SUPPLIED DATA:
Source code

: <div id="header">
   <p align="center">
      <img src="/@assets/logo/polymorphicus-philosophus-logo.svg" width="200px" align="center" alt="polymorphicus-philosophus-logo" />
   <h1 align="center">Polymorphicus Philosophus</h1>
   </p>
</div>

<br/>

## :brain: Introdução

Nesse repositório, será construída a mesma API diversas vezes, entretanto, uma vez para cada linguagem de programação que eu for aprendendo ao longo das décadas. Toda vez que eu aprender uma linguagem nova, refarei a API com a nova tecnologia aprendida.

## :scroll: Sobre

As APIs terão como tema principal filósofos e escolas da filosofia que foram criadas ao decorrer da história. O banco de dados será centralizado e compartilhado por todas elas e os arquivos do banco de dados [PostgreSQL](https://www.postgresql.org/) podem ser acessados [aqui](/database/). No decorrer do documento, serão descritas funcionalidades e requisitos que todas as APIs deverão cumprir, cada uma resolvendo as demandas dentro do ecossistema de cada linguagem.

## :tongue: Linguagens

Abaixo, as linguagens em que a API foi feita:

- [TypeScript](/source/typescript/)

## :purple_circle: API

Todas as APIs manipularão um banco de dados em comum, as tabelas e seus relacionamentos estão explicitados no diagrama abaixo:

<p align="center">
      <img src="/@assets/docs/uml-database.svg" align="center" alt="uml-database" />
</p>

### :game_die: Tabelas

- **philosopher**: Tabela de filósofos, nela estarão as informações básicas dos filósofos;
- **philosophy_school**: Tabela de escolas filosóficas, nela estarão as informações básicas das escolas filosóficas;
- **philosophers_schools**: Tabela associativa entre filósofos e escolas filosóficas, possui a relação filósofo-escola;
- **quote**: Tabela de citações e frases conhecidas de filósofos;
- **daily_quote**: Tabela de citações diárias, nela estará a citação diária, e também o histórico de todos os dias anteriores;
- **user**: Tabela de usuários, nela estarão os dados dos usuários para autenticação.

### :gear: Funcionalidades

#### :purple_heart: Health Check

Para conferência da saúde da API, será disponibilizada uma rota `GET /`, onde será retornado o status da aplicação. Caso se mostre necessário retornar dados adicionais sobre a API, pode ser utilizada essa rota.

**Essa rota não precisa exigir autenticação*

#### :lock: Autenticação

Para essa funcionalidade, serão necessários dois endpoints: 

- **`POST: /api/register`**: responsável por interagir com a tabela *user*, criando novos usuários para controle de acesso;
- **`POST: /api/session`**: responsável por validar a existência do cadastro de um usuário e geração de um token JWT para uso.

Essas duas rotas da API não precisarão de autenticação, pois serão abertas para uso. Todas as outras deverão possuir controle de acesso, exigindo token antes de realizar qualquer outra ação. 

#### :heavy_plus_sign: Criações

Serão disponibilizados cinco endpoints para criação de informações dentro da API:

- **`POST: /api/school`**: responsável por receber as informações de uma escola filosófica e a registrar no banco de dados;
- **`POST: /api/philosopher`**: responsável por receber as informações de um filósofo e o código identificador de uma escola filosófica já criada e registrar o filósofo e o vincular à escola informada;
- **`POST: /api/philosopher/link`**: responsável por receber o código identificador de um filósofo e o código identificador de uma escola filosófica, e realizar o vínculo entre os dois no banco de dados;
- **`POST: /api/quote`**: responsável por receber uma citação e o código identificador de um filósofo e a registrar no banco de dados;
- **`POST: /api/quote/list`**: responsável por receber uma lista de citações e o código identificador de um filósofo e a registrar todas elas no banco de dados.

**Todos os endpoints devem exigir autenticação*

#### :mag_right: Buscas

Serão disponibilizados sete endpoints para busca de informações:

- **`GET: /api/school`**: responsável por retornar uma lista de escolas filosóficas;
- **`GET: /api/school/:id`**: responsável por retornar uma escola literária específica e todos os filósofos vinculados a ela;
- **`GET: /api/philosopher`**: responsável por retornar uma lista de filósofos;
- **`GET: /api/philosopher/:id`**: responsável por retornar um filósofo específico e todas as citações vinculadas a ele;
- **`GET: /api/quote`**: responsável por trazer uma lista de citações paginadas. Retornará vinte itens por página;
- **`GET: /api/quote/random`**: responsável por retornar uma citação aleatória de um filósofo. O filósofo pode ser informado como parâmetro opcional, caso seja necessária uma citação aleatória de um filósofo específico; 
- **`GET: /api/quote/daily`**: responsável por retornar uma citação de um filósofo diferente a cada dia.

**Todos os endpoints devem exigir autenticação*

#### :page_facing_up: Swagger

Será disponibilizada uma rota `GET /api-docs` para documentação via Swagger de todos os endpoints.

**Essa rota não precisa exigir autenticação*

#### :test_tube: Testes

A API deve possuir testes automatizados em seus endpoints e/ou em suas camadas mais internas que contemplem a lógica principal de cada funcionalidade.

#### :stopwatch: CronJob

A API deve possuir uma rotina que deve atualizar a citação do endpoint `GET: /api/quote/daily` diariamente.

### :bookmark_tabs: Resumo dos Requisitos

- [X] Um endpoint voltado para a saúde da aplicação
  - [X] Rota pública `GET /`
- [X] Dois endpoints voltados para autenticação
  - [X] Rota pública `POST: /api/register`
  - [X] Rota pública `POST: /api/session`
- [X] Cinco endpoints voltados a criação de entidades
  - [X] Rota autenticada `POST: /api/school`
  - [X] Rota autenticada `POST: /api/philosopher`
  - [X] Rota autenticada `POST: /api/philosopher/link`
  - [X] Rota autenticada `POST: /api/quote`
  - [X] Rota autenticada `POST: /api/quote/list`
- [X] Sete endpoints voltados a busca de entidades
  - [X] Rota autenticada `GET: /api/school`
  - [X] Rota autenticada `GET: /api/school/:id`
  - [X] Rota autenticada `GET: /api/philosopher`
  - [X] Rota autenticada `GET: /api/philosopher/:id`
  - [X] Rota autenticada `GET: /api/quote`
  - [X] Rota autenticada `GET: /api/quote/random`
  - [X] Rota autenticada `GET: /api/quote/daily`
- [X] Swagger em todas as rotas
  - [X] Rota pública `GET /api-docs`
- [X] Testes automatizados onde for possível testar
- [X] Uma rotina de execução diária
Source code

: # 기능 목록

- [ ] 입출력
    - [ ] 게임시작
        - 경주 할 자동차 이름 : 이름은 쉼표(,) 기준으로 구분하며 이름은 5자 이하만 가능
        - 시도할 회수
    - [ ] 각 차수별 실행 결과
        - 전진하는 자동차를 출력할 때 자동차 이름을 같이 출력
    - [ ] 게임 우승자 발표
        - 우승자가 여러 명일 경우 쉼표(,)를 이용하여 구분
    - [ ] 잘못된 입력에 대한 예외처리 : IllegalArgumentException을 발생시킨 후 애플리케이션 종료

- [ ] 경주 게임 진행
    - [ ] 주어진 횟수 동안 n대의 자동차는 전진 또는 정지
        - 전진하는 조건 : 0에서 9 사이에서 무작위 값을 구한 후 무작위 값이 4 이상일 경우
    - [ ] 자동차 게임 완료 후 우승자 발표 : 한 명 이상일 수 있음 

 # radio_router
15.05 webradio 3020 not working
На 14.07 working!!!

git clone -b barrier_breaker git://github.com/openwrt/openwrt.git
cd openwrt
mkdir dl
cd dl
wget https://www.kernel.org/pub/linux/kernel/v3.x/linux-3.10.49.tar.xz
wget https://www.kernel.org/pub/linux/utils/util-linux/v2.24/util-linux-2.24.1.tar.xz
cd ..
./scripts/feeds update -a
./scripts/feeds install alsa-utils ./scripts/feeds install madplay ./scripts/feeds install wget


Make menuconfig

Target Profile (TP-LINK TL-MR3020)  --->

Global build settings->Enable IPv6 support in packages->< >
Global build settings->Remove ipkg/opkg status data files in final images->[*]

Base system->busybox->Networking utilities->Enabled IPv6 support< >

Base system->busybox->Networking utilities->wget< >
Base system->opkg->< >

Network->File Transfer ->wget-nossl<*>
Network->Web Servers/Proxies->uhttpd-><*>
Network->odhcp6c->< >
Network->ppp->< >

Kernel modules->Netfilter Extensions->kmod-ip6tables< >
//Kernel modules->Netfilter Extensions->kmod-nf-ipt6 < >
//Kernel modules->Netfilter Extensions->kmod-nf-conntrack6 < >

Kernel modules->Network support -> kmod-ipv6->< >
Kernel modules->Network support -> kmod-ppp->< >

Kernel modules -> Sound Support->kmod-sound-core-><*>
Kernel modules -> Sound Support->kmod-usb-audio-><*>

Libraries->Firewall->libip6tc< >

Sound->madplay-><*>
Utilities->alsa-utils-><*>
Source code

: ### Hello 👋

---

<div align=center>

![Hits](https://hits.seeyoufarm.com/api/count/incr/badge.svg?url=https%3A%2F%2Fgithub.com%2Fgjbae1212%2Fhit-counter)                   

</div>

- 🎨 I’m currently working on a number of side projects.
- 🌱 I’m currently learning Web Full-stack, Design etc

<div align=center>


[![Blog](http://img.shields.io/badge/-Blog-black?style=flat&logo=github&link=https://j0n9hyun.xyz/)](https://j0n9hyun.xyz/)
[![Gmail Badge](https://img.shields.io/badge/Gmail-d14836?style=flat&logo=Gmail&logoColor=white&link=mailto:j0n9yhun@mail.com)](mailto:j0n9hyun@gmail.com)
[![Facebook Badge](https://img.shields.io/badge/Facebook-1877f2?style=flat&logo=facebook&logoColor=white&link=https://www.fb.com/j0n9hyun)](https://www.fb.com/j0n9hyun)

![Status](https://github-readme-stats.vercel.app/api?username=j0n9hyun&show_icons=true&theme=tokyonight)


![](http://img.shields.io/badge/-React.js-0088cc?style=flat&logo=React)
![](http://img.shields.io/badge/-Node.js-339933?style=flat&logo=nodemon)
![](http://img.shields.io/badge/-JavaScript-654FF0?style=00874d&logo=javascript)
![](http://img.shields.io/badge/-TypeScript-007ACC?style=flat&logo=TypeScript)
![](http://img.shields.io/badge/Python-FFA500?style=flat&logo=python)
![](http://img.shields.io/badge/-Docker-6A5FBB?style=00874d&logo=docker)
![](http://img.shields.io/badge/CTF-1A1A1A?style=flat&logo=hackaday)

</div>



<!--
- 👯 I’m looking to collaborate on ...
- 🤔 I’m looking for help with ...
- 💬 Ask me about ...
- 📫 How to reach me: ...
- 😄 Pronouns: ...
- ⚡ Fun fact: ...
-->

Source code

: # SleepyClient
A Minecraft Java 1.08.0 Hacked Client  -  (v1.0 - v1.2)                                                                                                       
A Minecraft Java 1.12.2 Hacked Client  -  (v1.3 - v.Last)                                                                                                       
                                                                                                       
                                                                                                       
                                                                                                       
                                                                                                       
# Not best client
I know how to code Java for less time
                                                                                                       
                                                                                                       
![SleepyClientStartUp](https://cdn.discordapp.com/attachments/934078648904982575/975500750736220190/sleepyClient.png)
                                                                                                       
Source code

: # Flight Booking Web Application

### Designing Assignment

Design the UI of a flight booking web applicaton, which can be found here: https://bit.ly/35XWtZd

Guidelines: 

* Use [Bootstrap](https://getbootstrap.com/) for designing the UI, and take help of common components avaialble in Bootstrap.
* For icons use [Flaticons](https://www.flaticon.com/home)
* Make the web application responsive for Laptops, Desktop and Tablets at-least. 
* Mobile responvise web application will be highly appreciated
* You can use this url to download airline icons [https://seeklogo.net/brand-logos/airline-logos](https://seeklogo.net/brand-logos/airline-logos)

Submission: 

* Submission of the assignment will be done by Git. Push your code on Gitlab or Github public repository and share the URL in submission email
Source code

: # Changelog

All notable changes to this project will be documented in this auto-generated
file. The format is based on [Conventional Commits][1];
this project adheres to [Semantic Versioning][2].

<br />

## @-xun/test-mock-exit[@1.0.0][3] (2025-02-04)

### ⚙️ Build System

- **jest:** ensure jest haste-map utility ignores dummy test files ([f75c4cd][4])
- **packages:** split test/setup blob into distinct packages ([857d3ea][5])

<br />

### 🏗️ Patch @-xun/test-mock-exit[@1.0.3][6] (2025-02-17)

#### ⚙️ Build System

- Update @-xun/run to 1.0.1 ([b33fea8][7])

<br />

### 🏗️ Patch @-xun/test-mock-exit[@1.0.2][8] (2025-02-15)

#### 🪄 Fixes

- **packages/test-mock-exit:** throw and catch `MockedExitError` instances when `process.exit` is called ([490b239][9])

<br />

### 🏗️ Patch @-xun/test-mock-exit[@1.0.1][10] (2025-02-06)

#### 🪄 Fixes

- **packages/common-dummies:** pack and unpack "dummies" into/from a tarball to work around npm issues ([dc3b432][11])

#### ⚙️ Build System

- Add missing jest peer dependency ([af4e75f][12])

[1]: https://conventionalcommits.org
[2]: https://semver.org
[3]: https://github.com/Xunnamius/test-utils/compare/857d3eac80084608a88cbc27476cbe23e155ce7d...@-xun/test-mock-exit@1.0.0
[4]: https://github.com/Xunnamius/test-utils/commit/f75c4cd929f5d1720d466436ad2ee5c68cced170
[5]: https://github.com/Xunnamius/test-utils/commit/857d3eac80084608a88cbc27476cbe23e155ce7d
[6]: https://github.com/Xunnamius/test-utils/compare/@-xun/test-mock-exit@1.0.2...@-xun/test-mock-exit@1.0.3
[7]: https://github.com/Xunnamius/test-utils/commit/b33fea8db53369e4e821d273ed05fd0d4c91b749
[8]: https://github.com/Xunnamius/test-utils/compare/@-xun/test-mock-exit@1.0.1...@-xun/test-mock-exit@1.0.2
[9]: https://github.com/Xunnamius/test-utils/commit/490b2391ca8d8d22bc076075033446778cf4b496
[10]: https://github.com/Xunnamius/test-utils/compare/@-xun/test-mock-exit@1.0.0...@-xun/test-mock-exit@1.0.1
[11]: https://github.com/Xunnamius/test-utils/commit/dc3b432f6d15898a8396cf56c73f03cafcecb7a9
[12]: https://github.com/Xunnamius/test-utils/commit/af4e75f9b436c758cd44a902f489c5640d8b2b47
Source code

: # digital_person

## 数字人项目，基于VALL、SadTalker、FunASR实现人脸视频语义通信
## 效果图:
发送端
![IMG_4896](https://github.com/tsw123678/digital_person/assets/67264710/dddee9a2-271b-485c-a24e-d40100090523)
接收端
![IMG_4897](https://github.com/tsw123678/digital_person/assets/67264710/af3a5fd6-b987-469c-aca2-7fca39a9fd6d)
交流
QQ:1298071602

TASK GOAL: From the listing above, collect each line in which the string "aplicação" appears.

ANSWER BOX:
Para conferência da saúde da API, será disponibilizada uma rota `GET /`, onde será retornado o status da aplicação. Caso se mostre necessário retornar dados adicionais sobre a API, pode ser utilizada essa rota.
- [X] Um endpoint voltado para a saúde da aplicação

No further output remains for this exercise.